Three-one against Bolton in the July sun, no matter how impressive, might not be grounds for elaborate predictions. It’s certainly, though, reason to think Carlisle have been put on a cleaner path.
Not so much for the result, but its manner. It wasn’t so much a smash-and-grab against disengaged opponents as a display of substance against League One visitors who perhaps anticipated a lesser challenge.
United were muscular in intent and secure in shape. While this is an evolving squad – and this will not, being realistic, be a straight road to happier times – Paul Simpson appears to have players suited to his system and who are running for their lives.
That’ll do at this formative stage. Even if Crawley Town’s crypto bros put a pin in the balloon on July 30, you look at United with a sense of assurance that, broadly speaking, they are capable of htiting more of the right notes than last season.
There is a freshness of intent, not the same faint hangover of past times. United do not seem to have players ill-suited for their manager’s principles (which became apparent last year) or ones who are on some level tuned out. They are not confused as to what formation will be asked of them.
There will not, it seems plainest of all, be any kind of echo to the sorry opening to 2014, when United’s pre-season tactical scheme was abandoned after 45 minutes of a campaign which only grew more traumatic by the week.

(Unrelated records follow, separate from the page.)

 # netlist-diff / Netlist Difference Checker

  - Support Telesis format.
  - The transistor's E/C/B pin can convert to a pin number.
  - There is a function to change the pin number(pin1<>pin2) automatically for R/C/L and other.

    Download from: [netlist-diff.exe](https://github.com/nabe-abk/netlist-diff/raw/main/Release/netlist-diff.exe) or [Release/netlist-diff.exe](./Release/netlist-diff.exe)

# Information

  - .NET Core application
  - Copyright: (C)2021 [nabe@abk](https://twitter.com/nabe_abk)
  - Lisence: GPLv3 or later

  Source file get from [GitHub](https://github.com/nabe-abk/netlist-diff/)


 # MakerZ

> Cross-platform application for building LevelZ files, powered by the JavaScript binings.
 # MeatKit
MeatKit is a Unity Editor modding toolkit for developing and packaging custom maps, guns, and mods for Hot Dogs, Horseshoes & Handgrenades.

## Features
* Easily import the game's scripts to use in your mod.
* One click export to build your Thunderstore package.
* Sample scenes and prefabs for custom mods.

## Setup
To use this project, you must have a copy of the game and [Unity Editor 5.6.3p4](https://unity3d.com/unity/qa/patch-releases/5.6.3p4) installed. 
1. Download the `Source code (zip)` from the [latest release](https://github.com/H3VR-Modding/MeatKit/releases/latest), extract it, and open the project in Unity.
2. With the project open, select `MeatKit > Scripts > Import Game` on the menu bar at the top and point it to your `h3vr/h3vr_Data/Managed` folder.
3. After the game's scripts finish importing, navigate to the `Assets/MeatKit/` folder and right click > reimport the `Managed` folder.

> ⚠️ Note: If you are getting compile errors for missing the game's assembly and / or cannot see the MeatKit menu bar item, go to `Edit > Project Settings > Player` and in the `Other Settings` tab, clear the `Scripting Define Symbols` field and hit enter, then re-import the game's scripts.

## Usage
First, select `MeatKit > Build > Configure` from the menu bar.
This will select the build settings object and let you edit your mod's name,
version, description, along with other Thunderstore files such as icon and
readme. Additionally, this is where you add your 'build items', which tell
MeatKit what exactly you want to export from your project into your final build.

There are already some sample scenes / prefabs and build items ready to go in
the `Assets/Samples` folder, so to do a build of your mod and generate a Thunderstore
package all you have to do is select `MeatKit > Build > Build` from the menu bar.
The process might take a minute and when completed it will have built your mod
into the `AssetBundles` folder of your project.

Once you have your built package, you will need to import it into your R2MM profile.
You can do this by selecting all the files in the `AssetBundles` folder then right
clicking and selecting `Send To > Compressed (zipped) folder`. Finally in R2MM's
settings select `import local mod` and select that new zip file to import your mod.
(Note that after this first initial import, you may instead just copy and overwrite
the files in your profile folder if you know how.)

This bunch, under Simpson, seem more drilled, more tightly wedded to The Plan. They seem to be buying into it, not that they have much choice in the matter. Simpson as standard-setter is obviously the best factor in all this and, on that basis, it’s easier to imagine Brunton Park as a place where fewer favours are offered, fewer gifts given.
Whether it will be enough to make Carlisle contenders in quick time is another matter. You can’t, though, put away a side like Bolton without hopes being fed. Once United soaked up the visitors’ expected early passing, and rode the loss of Morgan Feeney to a head injury, they applied themselves impressively to the task of threatening Ian Evatt’s visitors.

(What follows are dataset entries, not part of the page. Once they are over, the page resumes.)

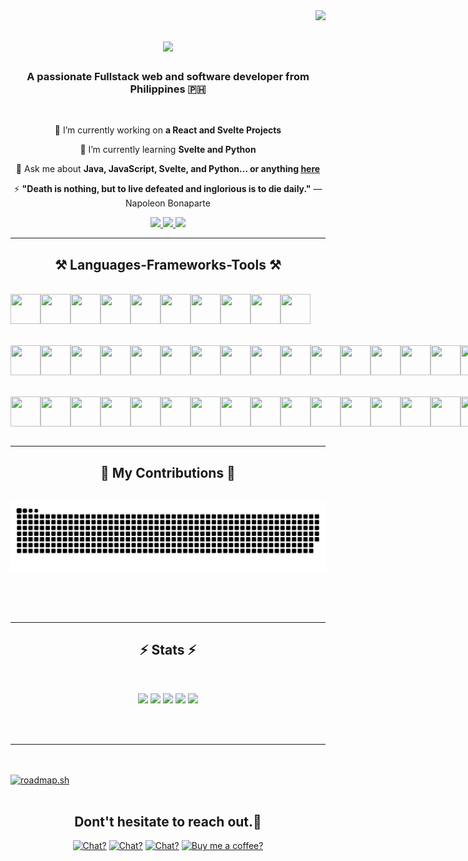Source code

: <img align="right" src="https://visitor-badge.laobi.icu/badge?page_id=zdotdev.zdotdev" />
 
<h1 align="center">
    <img src="https://readme-typing-svg.herokuapp.com/?font=Righteous&size=35&center=true&vCenter=true&width=500&height=70&duration=4000&lines=Hey,+Waddup!+👋;+I'm+Zedrick+Ragas!;" />
</h1>

<h3 align="center">A passionate Fullstack web and software developer from Philippines 🇵🇭</h3>

<br/>
 
<div align="center">
 
 🔭 I’m currently working on **a React and Svelte Projects**
 
 🌱 I’m currently learning **Svelte and Python**

💬 Ask me about **Java, JavaScript, Svelte, and Python... or anything [here](https://github.com/zdotdev/zdotdev/issues)**

⚡ **"Death is nothing, but to live defeated and inglorious is to die daily."** — Napoleon Bonaparte

 </div>
 
<div align="center"> 
  <a href="mailto:www.ragaszedrick25@gmail.com">
    <img src="https://img.shields.io/badge/Gmail-333333?style=for-the-badge&logo=gmail&logoColor=red" />
  </a>
  <a href="https://www.linkedin.com/in/zedrick-ragas-19a677286/" target="_blank">
    <img src="https://img.shields.io/badge/LinkedIn-0077B5?style=for-the-badge&logo=linkedin&logoColor=white" target="_blank" />
  </a>
  <a href="" target="_blank">
     <img src="https://img.shields.io/badge/Portfolio-FF5722?style=for-the-badge&logo=todoist&logoColor=white" target="_blank" /> <!-- sqlite, safari, google-chrome are other good icon options -->
  </a>
</div>

 <hr/>
 
<h2 align="center">⚒️ Languages-Frameworks-Tools ⚒️</h2>
<br/>
<div align="center">
    <div style="display: flex;" align="center">
        <img src="https://cdn.jsdelivr.net/gh/devicons/devicon@latest/icons/cplusplus/cplusplus-original.svg" style="width: 3rem; height: 3rem;" />
        <img src="https://cdn.jsdelivr.net/gh/devicons/devicon@latest/icons/csharp/csharp-original.svg" style="width: 3rem; height: 3rem;" />
        <img src="https://cdn.jsdelivr.net/gh/devicons/devicon@latest/icons/css3/css3-original.svg" style="width: 3rem; height: 3rem;" />
        <img src="https://cdn.jsdelivr.net/gh/devicons/devicon@latest/icons/html5/html5-original.svg" style="width: 3rem; height: 3rem;" />
        <img src="https://cdn.jsdelivr.net/gh/devicons/devicon@latest/icons/java/java-original.svg" style="width: 3rem; height: 3rem;" />
        <img src="https://cdn.jsdelivr.net/gh/devicons/devicon@latest/icons/javascript/javascript-original.svg" style="width: 3rem; height: 3rem;" />
        <img src="https://cdn.jsdelivr.net/gh/devicons/devicon@latest/icons/mongodb/mongodb-original.svg" style="width: 3rem; height: 3rem;" />
        <img src="https://cdn.jsdelivr.net/gh/devicons/devicon@latest/icons/mysql/mysql-original.svg" style="width: 3rem; height: 3rem;" />
        <img src="https://cdn.jsdelivr.net/gh/devicons/devicon@latest/icons/php/php-original.svg" style="width: 3rem; height: 3rem;" />
        <img src="https://cdn.jsdelivr.net/gh/devicons/devicon@latest/icons/python/python-original.svg" style="width: 3rem; height: 3rem;" />
    </div><br/><br/>
    <div style="display: flex;" align="center">
        <img src="https://cdn.jsdelivr.net/gh/devicons/devicon@latest/icons/astro/astro-original.svg" style="width: 3rem; height: 3rem;" />
        <img src="https://cdn.jsdelivr.net/gh/devicons/devicon@latest/icons/bootstrap/bootstrap-original.svg" style="width: 3rem; height: 3rem;" />
        <img src="https://cdn.jsdelivr.net/gh/devicons/devicon@latest/icons/django/django-plain.svg" style="width: 3rem; height: 3rem;" />
        <img src="https://cdn.jsdelivr.net/gh/devicons/devicon@latest/icons/djangorest/djangorest-original.svg" style="width: 3rem; height: 3rem;" />
        <img src="https://cdn.jsdelivr.net/gh/devicons/devicon@latest/icons/eslint/eslint-original.svg" style="width: 3rem; height: 3rem;" />
        <img src="https://cdn.jsdelivr.net/gh/devicons/devicon@latest/icons/express/express-original.svg" style="width: 3rem; height: 3rem;" />
        <img src="https://cdn.jsdelivr.net/gh/devicons/devicon@latest/icons/firebase/firebase-original.svg" style="width: 3rem; height: 3rem;" />
        <img src="https://cdn.jsdelivr.net/gh/devicons/devicon@latest/icons/flask/flask-original.svg" style="width: 3rem; height: 3rem;" />
        <img src="https://cdn.jsdelivr.net/gh/devicons/devicon@latest/icons/framermotion/framermotion-original.svg" style="width: 3rem; height: 3rem;" />
        <img src="https://cdn.jsdelivr.net/gh/devicons/devicon@latest/icons/jquery/jquery-original.svg" style="width: 3rem; height: 3rem;" /><br/>
        <img src="https://cdn.jsdelivr.net/gh/devicons/devicon@latest/icons/json/json-original.svg" style="width: 3rem; height: 3rem;" />
        <img src="https://cdn.jsdelivr.net/gh/devicons/devicon@latest/icons/mongoose/mongoose-original.svg" style="width: 3rem; height: 3rem;" />
        <img src="https://cdn.jsdelivr.net/gh/devicons/devicon@latest/icons/nextjs/nextjs-original.svg" style="width: 3rem; height: 3rem;" />
        <img src="https://cdn.jsdelivr.net/gh/devicons/devicon@latest/icons/nodejs/nodejs-original.svg" style="width: 3rem; height: 3rem;" />
        <img src="https://cdn.jsdelivr.net/gh/devicons/devicon@latest/icons/nodemon/nodemon-original.svg" style="width: 3rem; height: 3rem;" />
        <img src="https://cdn.jsdelivr.net/gh/devicons/devicon@latest/icons/npm/npm-original-wordmark.svg" style="width: 3rem; height: 3rem;" />
        <img src="https://cdn.jsdelivr.net/gh/devicons/devicon@latest/icons/numpy/numpy-original.svg" style="width: 3rem; height: 3rem;" />
        <img src="https://cdn.jsdelivr.net/gh/devicons/devicon@latest/icons/pandas/pandas-original.svg" style="width: 3rem; height: 3rem;" />
        <img src="https://cdn.jsdelivr.net/gh/devicons/devicon@latest/icons/postcss/postcss-original.svg" style="width: 3rem; height: 3rem;" />
        <img src="https://cdn.jsdelivr.net/gh/devicons/devicon@latest/icons/pycharm/pycharm-original.svg" style="width: 3rem; height: 3rem;" /><br/>
        <img src="https://cdn.jsdelivr.net/gh/devicons/devicon@latest/icons/pyscript/pyscript-original-wordmark.svg" style="width: 3rem; height: 3rem;" />
        <img src="https://cdn.jsdelivr.net/gh/devicons/devicon@latest/icons/react/react-original.svg" style="width: 3rem; height: 3rem;" />
        <img src="https://cdn.jsdelivr.net/gh/devicons/devicon@latest/icons/reactbootstrap/reactbootstrap-original.svg" style="width: 3rem; height: 3rem;" />
        <img src="https://cdn.jsdelivr.net/gh/devicons/devicon@latest/icons/redux/redux-original.svg" style="width: 3rem; height: 3rem;" />
        <img src="https://cdn.jsdelivr.net/gh/devicons/devicon@latest/icons/sass/sass-original.svg" style="width: 3rem; height: 3rem;" />
        <img src="https://cdn.jsdelivr.net/gh/devicons/devicon@latest/icons/svelte/svelte-original.svg" style="width: 3rem; height: 3rem;" />
        <img src="https://cdn.jsdelivr.net/gh/devicons/devicon@latest/icons/tailwindcss/tailwindcss-original.svg" style="width: 3rem; height: 3rem;" />
        <img src="https://cdn.jsdelivr.net/gh/devicons/devicon@latest/icons/unity/unity-original.svg" style="width: 3rem; height: 3rem;" />
        <img src="https://cdn.jsdelivr.net/gh/devicons/devicon@latest/icons/unrealengine/unrealengine-original.svg" style="width: 3rem; height: 3rem;" />
        <img src="https://cdn.jsdelivr.net/gh/devicons/devicon@latest/icons/v8/v8-original.svg" style="width: 3rem; height: 3rem;" /><br/>
        <img src="https://cdn.jsdelivr.net/gh/devicons/devicon@latest/icons/vercel/vercel-original.svg" style="width: 3rem; height: 3rem;" />
        <img src="https://cdn.jsdelivr.net/gh/devicons/devicon@latest/icons/vuejs/vuejs-original.svg" style="width: 3rem; height: 3rem;" />
        <img src="https://cdn.jsdelivr.net/gh/devicons/devicon@latest/icons/yarn/yarn-original.svg" style="width: 3rem; height: 3rem;" />
    </div><br/><br/>
    <div style="display: flex;">
        <img src="https://cdn.jsdelivr.net/gh/devicons/devicon@latest/icons/eclipse/eclipse-original.svg" style="width: 3rem; height: 3rem;" />
        <img src="https://cdn.jsdelivr.net/gh/devicons/devicon@latest/icons/gradle/gradle-original.svg" style="width: 3rem; height: 3rem;" />
        <img src="https://cdn.jsdelivr.net/gh/devicons/devicon@latest/icons/androidstudio/androidstudio-original.svg" style="width: 3rem; height: 3rem;" />
        <img src="https://cdn.jsdelivr.net/gh/devicons/devicon@latest/icons/anaconda/anaconda-original.svg" style="width: 3rem; height: 3rem;" />
        <img src="https://cdn.jsdelivr.net/gh/devicons/devicon@latest/icons/aftereffects/aftereffects-original.svg" style="width: 3rem; height: 3rem;" />
        <img src="https://cdn.jsdelivr.net/gh/devicons/devicon@latest/icons/apache/apache-original.svg" style="width: 3rem; height: 3rem;" />
        <img src="https://cdn.jsdelivr.net/gh/devicons/devicon@latest/icons/bash/bash-original.svg" style="width: 3rem; height: 3rem;" />
        <img src="https://cdn.jsdelivr.net/gh/devicons/devicon@latest/icons/figma/figma-original.svg" style="width: 3rem; height: 3rem;" />
        <img src="https://cdn.jsdelivr.net/gh/devicons/devicon@latest/icons/git/git-original.svg" style="width: 3rem; height: 3rem;" />
        <img src="https://cdn.jsdelivr.net/gh/devicons/devicon@latest/icons/github/github-original.svg" style="width: 3rem; height: 3rem;" /><br/>
        <img src="https://cdn.jsdelivr.net/gh/devicons/devicon@latest/icons/illustrator/illustrator-plain.svg" style="width: 3rem; height: 3rem;" />
        <img src="https://cdn.jsdelivr.net/gh/devicons/devicon@latest/icons/markdown/markdown-original.svg" style="width: 3rem; height: 3rem;" />
        <img src="https://cdn.jsdelivr.net/gh/devicons/devicon@latest/icons/notion/notion-original.svg" style="width: 3rem; height: 3rem;" />
        <img src="https://cdn.jsdelivr.net/gh/devicons/devicon@latest/icons/photoshop/photoshop-original.svg" style="width: 3rem; height: 3rem;" />
        <img src="https://cdn.jsdelivr.net/gh/devicons/devicon@latest/icons/postman/postman-original.svg" style="width: 3rem; height: 3rem;" />
        <img src="https://cdn.jsdelivr.net/gh/devicons/devicon@latest/icons/powershell/powershell-original.svg" style="width: 3rem; height: 3rem;" />
        <img src="https://cdn.jsdelivr.net/gh/devicons/devicon@latest/icons/premierepro/premierepro-plain.svg" style="width: 3rem; height: 3rem;" />
        <img src="https://cdn.jsdelivr.net/gh/devicons/devicon@latest/icons/replit/replit-original.svg" style="width: 3rem; height: 3rem;" />
        <img src="https://cdn.jsdelivr.net/gh/devicons/devicon@latest/icons/spyder/spyder-original.svg" style="width: 3rem; height: 3rem;" />
        <img src="https://cdn.jsdelivr.net/gh/devicons/devicon@latest/icons/visualstudio/visualstudio-original.svg" style="width: 3rem; height: 3rem;" /><br/>
        <img src="https://cdn.jsdelivr.net/gh/devicons/devicon@latest/icons/vscode/vscode-original.svg" style="width: 3rem; height: 3rem;" />
    </div>
</div>

<br/>
<hr/>

<div align="center">
  <h2>🐍 My Contributions 🐍</h2>
  <br>
  <img alt="snake eating my contributions" src="https://raw.githubusercontent.com/zdotdev/zdotdev/output/github-contribution-grid-snake.svg" />
  
  <br/><br/><br/>
</div>

<hr/>

<h2 align="center">⚡ Stats ⚡</h2>
<br>
<div align="center">

![](http://github-profile-summary-cards.vercel.app/api/cards/profile-details?username=zdotdev&theme=monokai)
![](http://github-profile-summary-cards.vercel.app/api/cards/repos-per-language?username=zdotdev&theme=monokai)
![](http://github-profile-summary-cards.vercel.app/api/cards/most-commit-language?username=zdotdev&theme=monokai)
![](http://github-profile-summary-cards.vercel.app/api/cards/stats?username=zdotdev&theme=monokai)
![](http://github-profile-summary-cards.vercel.app/api/cards/productive-time?username=zdotdev&theme=monokai&utcOffset=8)

</div>
<br/><br/>

<hr/>
<br/><br/>
<a href="https://roadmap.sh"><img src="https://roadmap.sh/card/wide/64faf4885ce9f4ca58a348ce?variant=light" alt="roadmap.sh"/></a>
<br/></br>

<div align="center">
    <h2>Dont't hesitate to reach out.📩</h2>
    <a href='https://www.instagram.com/zedsilog/' target='_blank'><img height='64' style='border:0px;height:64px;' src='instagram.png' border='0' alt='Chat?' /></a>
    <a href='https://www.facebook.com/zedsilog' target='_blank'><img height='64' style='border:0px;height:64px;' src='facebook.png' border='0' alt='Chat?' /></a>
    <a href='https://twitter.com/itsyokuzan' target='_blank'><img height='64' style='border:0px;height:64px;' src='twitter.png' border='0' alt='Chat?' /></a>
    <a href='paypal.me/zdotdev' target='_blank'><img height='64' style='border:0px;height:64px;' src='paypal.png' border='0' alt='Buy me a coffee?' /></a>
</div>

<br/>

Bolton, in the end, flirted while United followed through. The Blues were ruthless on the mistake that came from Ricardo Santos in the 18th minute, Owen Moxon swooping onto the pass that saw Ryan Edmondson beat James Trafford with a cruising finish.
They were also, via the likes of debutant Fin Back, aggressive in the challenge and primed to go further. Bolton’s best work was neat, such as the corner routine that almost saw George Thomason level, and in the case of Kyle Dempsey, industrious.
Yes United anticipated most danger well, and then doubled their lead through persistence after a Moxon corner, and an opportunist Ben Barclay header.
Edmondson’s frontrunning was always tenacious, while Corey Whelan deputised soundly and determinedly for Feeney. Bolton halved the lead when Brennan Dickenson tripped Dempsey and Aaron Morley netted from the spot, but United scored again within seconds: Kristian Dennis poaching after Moxon and Jordan Gibson had prised the visitors open.
It spoke well of Carlisle’s ability (and fitness) to go again, if you don’t mind the use of that modern cliché. Substitutions drew the pace from things as the second half went on, yet Bolton rarely convinced when one imagined they would eventually throw a few stronger jabs.
Tomas Holy, on his first proper goalkeeping workout of United's friendlies, kept out an Elias Kachunga bicycle kick, having also blocked a Jon Dadi Bodvarsson attempt. Carlisle, though, also crafted chances they should have taken, principally Back’s fine cross for Dennis which the striker guided wide.
No matter. United, by then, had shown their mettle, and the closing stages were no worse than even, Nic Bollado ghosting into space to head a Jack Armer cross at Trafford, and at the other end Holy easily swallowing a Kieran Lee volley.
Bolton will no doubt fire things up when the League One season starts. On Saturday they looked a tidy team in need of some rocket fuel. Some of the urgency, in fact, that you saw in the dark blue shirts which were soaked in sweat that came not just from the emerging heatwave, but the effort and knowing toil of a Simpson pre-season.
Thinking – hoping – it all might translate into an acceptable season does not, at this tantalising point, feel like such a giant leap of faith.